Ben threw a hurt look at Bailey. "But, my mom gave us these sweaters. You told her you loved them."

"It was a Christmas gift, OK? I was only being polite. It probably took her months to knit these blasted things."

"Then why did you let me pack them for the trip, if you don't like them?"

"Because you like the sweaters, Ben. And because I love you, you idiot. I didn't want to hurt your feelings."

Just then, the strange door in the wall slid open again. The Gops backed away deferentially as a new person entered the room. This one was different than the others. He was taller and more human in appearance. He was also pushing along a trolley loaded with what appeared to be medical equipment.

"Erm—that doesn't look so good, does it?" Ben said, swallowing hard. "You don't think they're going to kill us, do you?"

"Maybe they're just going to give us a routine check-up. Like at the doctor's office." Bailey said hopefully. To himself he thought, 'Oh, dear Lord. Please don't let us be die in matching outfits.'

Meanwhile, some forty-five years in the future, Donna was having problems of her own.

Ever since she'd left her mum's house that morning, Donna hadn't been able to shake the eerie feeling that something was very wrong. And not only at her new job For the minute she'd stepped foot inside the museum's staff entrance, Donna had felt completely at sea.
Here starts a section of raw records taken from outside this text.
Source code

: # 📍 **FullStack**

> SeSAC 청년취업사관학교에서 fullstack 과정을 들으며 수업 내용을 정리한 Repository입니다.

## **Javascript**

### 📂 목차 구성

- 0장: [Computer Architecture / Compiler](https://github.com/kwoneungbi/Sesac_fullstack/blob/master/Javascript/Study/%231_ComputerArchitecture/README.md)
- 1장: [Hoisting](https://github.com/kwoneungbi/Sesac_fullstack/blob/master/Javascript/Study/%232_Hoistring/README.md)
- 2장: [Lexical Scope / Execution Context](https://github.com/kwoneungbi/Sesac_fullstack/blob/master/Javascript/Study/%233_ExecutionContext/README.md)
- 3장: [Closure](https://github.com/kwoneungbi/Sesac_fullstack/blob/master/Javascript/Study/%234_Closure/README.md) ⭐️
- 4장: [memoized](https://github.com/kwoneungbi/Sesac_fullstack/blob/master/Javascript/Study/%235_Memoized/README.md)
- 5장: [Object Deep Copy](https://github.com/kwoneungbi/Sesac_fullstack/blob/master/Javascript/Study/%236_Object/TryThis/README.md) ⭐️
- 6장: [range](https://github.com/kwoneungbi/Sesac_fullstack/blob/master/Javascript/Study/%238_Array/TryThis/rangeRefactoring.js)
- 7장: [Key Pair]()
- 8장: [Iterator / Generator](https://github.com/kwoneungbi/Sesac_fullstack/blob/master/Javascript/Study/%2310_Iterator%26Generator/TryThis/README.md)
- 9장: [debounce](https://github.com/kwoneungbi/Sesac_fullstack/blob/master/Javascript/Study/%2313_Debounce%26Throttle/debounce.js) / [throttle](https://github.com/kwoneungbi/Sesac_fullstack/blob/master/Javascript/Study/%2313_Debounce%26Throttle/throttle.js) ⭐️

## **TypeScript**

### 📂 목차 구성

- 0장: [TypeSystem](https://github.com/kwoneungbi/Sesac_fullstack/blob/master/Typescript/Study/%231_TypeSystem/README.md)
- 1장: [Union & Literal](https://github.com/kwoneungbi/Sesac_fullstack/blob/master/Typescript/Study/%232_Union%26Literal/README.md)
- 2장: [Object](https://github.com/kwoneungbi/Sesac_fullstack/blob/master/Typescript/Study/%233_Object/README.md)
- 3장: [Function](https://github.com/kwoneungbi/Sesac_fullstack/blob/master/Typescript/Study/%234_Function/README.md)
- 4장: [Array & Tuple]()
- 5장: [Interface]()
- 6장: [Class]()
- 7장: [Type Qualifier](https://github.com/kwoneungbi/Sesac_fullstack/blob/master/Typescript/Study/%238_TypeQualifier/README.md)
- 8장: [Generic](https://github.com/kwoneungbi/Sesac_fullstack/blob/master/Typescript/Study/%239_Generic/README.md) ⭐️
Her last job was working in the laundry at the Wanderer's Lodge Motel. The wages were low, the work was tedious, and the hours could be unpredictable. Yet the atmosphere was stress-free and fairly relaxed. Donna smiled, remembering. She could do the 'hotel towel fold' practically in her sleep. And she'd made good friend among the workers there, even though she was the only one on staff who spoke fluent English. She and her mates had quite a few laughs together. It helped to make the long hours seem shorter and the work less taxing.

Unfortunately, her granddad had insisted that she get 'a proper job'. He didn't approve of her doing what he called, 'chav labour.' Nor was he thrilled with her non-British friends. Though Donna hated working in an office environment, she'd gotten weary of his persistent nagging and searched the adverts. Two weeks later, here she was. Stuck in the mouldy basement of a museum, cataloguing dusty old things that she hadn't a clue about. Donna didn't tell her employers, but she detested bookkeeping and filing. She'd tried working as a temp when she was younger and hated every single minute of it.
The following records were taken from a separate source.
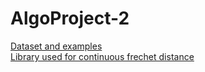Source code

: # AlgoProject-2
[Dataset and examples](https://www.dropbox.com/sh/00qyezhf7pc1wl1/AAD8ZtqMf-v43h5CYXDx-dIga?dl=0)  
[Library used for continuous frechet distance](https://github.com/derohde/Fred)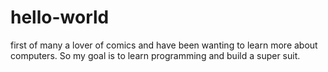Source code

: # hello-world
first of many
a lover of comics and have been wanting to learn more about computers. So my goal is to learn programming and build a super suit.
"Ahem! Miss Noble," came a snooty male voice from behind, startling Donna out of her thoughts, "we hired you to catalog our new collections, not to daydream about...well, whatever it is someone like you does, I suppose. Are you having difficulties already?"
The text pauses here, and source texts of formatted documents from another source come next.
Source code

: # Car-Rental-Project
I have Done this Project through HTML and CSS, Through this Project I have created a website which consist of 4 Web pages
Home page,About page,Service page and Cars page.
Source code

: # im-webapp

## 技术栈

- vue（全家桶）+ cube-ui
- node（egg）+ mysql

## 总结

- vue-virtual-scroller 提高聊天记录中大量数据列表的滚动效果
'You don't know the half of it, mate.' she thought. Turning to her boss, the impeccably dressed Mr. Tarrington-Smythe, Donna smiled and said, "Oh no, sir! I was just wondering if you'd like me to make you some tea. I'm sure you must be parched, hard at work in your office like you are."

"Hruumph! Yes, well, thank you, Miss Noble. But I do have a secretary for that." Donna silently gave a sigh of relief, as her boss seemed temporarily pacified. "Carry on with what you are doing. If you have any questions, feel free to ask my secretary, Mrs. Barstow. I'm sure she'd be delighted to assist you."

Though his tone conveyed that he doubted Mrs. Barstow would be anything but. Taking his leave of her, he marched back into his office and shut the door. Donna turned back to her work. She picked up a tiny, intricately carved statue. Holding it before her, she glanced at the tag. It read simply, 'Venus. Pompeii.' along with a date and a catalog number.

"I wore a dress like that, once. Though if I'd of known I was gonna' be sacrificed in it, I might've worn something a lot more practical." She told it, sounding almost like her old self for a moment. The Donna whom travelled with the Doctor.

Then she frowned. Confusion abruptly crossed her face as Donna whispered, "What'd I say that for?"